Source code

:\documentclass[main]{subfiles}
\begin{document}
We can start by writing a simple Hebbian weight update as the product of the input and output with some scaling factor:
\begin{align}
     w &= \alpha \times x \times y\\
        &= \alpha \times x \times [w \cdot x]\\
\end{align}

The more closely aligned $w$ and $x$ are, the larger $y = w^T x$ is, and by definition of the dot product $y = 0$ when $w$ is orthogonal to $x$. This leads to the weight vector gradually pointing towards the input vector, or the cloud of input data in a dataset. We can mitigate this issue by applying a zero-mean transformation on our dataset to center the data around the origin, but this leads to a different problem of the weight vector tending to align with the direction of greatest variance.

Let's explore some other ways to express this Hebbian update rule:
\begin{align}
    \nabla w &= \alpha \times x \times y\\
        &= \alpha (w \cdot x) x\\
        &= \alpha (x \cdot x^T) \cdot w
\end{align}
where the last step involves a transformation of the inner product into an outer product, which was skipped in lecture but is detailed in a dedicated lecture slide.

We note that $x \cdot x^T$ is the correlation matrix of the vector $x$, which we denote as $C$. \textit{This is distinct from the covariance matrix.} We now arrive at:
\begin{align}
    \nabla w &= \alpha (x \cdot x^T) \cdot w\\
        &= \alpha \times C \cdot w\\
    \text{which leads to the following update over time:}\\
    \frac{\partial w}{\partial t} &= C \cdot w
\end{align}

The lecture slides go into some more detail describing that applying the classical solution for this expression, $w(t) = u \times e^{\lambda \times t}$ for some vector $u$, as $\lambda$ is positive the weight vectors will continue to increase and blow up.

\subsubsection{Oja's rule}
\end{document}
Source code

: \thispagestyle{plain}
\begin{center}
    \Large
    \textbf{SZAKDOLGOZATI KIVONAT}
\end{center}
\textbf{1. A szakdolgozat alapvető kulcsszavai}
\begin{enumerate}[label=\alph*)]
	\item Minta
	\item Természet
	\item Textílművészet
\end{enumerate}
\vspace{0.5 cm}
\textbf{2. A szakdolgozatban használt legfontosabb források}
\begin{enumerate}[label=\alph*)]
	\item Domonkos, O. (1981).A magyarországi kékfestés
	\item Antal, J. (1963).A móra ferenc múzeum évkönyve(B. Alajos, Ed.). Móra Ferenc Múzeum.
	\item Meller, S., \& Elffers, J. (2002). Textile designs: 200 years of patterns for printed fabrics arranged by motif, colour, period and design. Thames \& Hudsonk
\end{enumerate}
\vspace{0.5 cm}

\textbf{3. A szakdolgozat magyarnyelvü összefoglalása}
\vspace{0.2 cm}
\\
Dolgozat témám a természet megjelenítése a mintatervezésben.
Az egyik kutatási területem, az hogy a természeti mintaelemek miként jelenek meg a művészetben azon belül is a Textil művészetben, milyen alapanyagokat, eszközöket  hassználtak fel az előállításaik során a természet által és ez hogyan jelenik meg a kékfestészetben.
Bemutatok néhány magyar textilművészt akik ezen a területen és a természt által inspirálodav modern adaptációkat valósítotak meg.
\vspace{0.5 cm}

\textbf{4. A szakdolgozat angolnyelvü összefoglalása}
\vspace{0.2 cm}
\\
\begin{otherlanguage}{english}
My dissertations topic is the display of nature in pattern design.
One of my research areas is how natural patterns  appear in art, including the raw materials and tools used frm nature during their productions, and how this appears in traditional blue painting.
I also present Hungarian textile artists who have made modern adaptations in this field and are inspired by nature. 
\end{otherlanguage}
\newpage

☆ ☆ ☆

▶ REQUIREMENT
In your answer, repeat each of the records exactly.

▶ ANSWER AREA
Source code

:\documentclass[main]{subfiles}
\begin{document}
We can start by writing a simple Hebbian weight update as the product of the input and output with some scaling factor:
\begin{align}
     w &= \alpha \times x \times y\\
        &= \alpha \times x \times [w \cdot x]\\
\end{align}

The more closely aligned $w$ and $x$ are, the larger $y = w^T x$ is, and by definition of the dot product $y = 0$ when $w$ is orthogonal to $x$. This leads to the weight vector gradually pointing towards the input vector, or the cloud of input data in a dataset. We can mitigate this issue by applying a zero-mean transformation on our dataset to center the data around the origin, but this leads to a different problem of the weight vector tending to align with the direction of greatest variance.

Let's explore some other ways to express this Hebbian update rule:
\begin{align}
    \nabla w &= \alpha \times x \times y\\
        &= \alpha (w \cdot x) x\\
        &= \alpha (x \cdot x^T) \cdot w
\end{align}
where the last step involves a transformation of the inner product into an outer product, which was skipped in lecture but is detailed in a dedicated lecture slide.

We note that $x \cdot x^T$ is the correlation matrix of the vector $x$, which we denote as $C$. \textit{This is distinct from the covariance matrix.} We now arrive at:
\begin{align}
    \nabla w &= \alpha (x \cdot x^T) \cdot w\\
        &= \alpha \times C \cdot w\\
    \text{which leads to the following update over time:}\\
    \frac{\partial w}{\partial t} &= C \cdot w
\end{align}

The lecture slides go into some more detail describing that applying the classical solution for this expression, $w(t) = u \times e^{\lambda \times t}$ for some vector $u$, as $\lambda$ is positive the weight vectors will continue to increase and blow up.

\subsubsection{Oja's rule}
\end{document}
Source code

: \thispagestyle{plain}
\begin{center}
    \Large
    \textbf{SZAKDOLGOZATI KIVONAT}
\end{center}
\textbf{1. A szakdolgozat alapvető kulcsszavai}
\begin{enumerate}[label=\alph*)]
	\item Minta
	\item Természet
	\item Textílművészet
\end{enumerate}
\vspace{0.5 cm}
\textbf{2. A szakdolgozatban használt legfontosabb források}
\begin{enumerate}[label=\alph*)]
	\item Domonkos, O. (1981).A magyarországi kékfestés
	\item Antal, J. (1963).A móra ferenc múzeum évkönyve(B. Alajos, Ed.). Móra Ferenc Múzeum.
	\item Meller, S., \& Elffers, J. (2002). Textile designs: 200 years of patterns for printed fabrics arranged by motif, colour, period and design. Thames \& Hudsonk
\end{enumerate}
\vspace{0.5 cm}

\textbf{3. A szakdolgozat magyarnyelvü összefoglalása}
\vspace{0.2 cm}
\\
Dolgozat témám a természet megjelenítése a mintatervezésben.
Az egyik kutatási területem, az hogy a természeti mintaelemek miként jelenek meg a művészetben azon belül is a Textil művészetben, milyen alapanyagokat, eszközöket  hassználtak fel az előállításaik során a természet által és ez hogyan jelenik meg a kékfestészetben.
Bemutatok néhány magyar textilművészt akik ezen a területen és a természt által inspirálodav modern adaptációkat valósítotak meg.
\vspace{0.5 cm}

\textbf{4. A szakdolgozat angolnyelvü összefoglalása}
\vspace{0.2 cm}
\\
\begin{otherlanguage}{english}
My dissertations topic is the display of nature in pattern design.
One of my research areas is how natural patterns  appear in art, including the raw materials and tools used frm nature during their productions, and how this appears in traditional blue painting.
I also present Hungarian textile artists who have made modern adaptations in this field and are inspired by nature. 
\end{otherlanguage}
\newpage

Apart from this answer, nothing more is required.